Picking things out of my sock after a rather muddy slide down the hill. All part of the experience!

A few days after my Dumyat hill run I went out for a run on my own to try and get the miles back up again. I’d tried to participate in the Marcothon but half way through December I got the cold and was far too shattered to carry on. I got back to my running about a week later but I was still running really slowly and my mileage was really low. At the time I put it down to just being really tired as it was the end of term, I was really busy running courses and I hadn’t really given my body time to recover at all post Ultra. I thought all of these factors had lead to my body just refusing to do very much so I didn’t think much more about it and thought I would get better as the weeks went on.

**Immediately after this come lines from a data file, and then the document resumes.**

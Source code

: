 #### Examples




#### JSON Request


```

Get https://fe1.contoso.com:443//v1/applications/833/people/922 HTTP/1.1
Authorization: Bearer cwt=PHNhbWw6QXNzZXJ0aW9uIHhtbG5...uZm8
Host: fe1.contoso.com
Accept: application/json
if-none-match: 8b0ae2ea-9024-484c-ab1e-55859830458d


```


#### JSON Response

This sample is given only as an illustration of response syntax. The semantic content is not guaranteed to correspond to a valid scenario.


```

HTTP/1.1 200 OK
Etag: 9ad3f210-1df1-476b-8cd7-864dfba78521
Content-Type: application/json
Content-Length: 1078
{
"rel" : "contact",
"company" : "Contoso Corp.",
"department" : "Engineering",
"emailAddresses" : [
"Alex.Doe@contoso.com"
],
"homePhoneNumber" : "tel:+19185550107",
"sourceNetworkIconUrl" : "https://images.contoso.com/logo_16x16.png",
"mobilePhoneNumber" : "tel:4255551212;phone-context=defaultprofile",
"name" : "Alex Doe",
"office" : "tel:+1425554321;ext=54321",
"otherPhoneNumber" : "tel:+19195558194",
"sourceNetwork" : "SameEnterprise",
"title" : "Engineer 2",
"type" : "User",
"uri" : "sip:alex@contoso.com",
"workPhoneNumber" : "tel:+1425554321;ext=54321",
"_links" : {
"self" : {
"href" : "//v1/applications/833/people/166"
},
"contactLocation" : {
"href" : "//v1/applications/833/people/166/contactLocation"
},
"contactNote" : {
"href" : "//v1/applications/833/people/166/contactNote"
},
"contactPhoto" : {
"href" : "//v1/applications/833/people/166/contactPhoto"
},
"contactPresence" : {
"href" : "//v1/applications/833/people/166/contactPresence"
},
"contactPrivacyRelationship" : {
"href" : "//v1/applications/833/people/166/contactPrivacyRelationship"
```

The next few days passed and I was still overly, uncharacteristically tired. I knew something wasn’t right and I was trying to think what I had done differently and that’s when I realised it must be the tablets I had been taking for an infection in my toenails. Sorry if talk of feet grosses anyone out, but I feel this is quite an important thing to bring up, especially as none of the side effects were explained to me by my GP. For the past month or so I’ve been taking Terbinafine tablets and when I went to the doctors to pick up my prescription I was in and out in 2 minutes, him telling me this would be the best option as the medication would be in my system (as opposed to a paint you apply to your nails daily) and would get to work a lot quicker than any other option. When I look back at my Garmin splits for December I can see exactly where I started to slow down and it just happened to be a week or so after I started taking the tablets. I looked up the side effects on line and the first things that cropped up were “chronic fatigue” and “breathlessness” – exactly how I’d been feeling when I was running and I had also noticed I was finding it harder to get up in the mornings, but again I just put it down to being the end of term and my body having just had enough! I couldn’t believe my Doctor hadn’t told me about any of these side effects and the more I looked into it the angrier I got. People in my running club had also had the same problem but they had been warned of the side effects (liver damage and change in taste also being common ones) and had all opted for the paint.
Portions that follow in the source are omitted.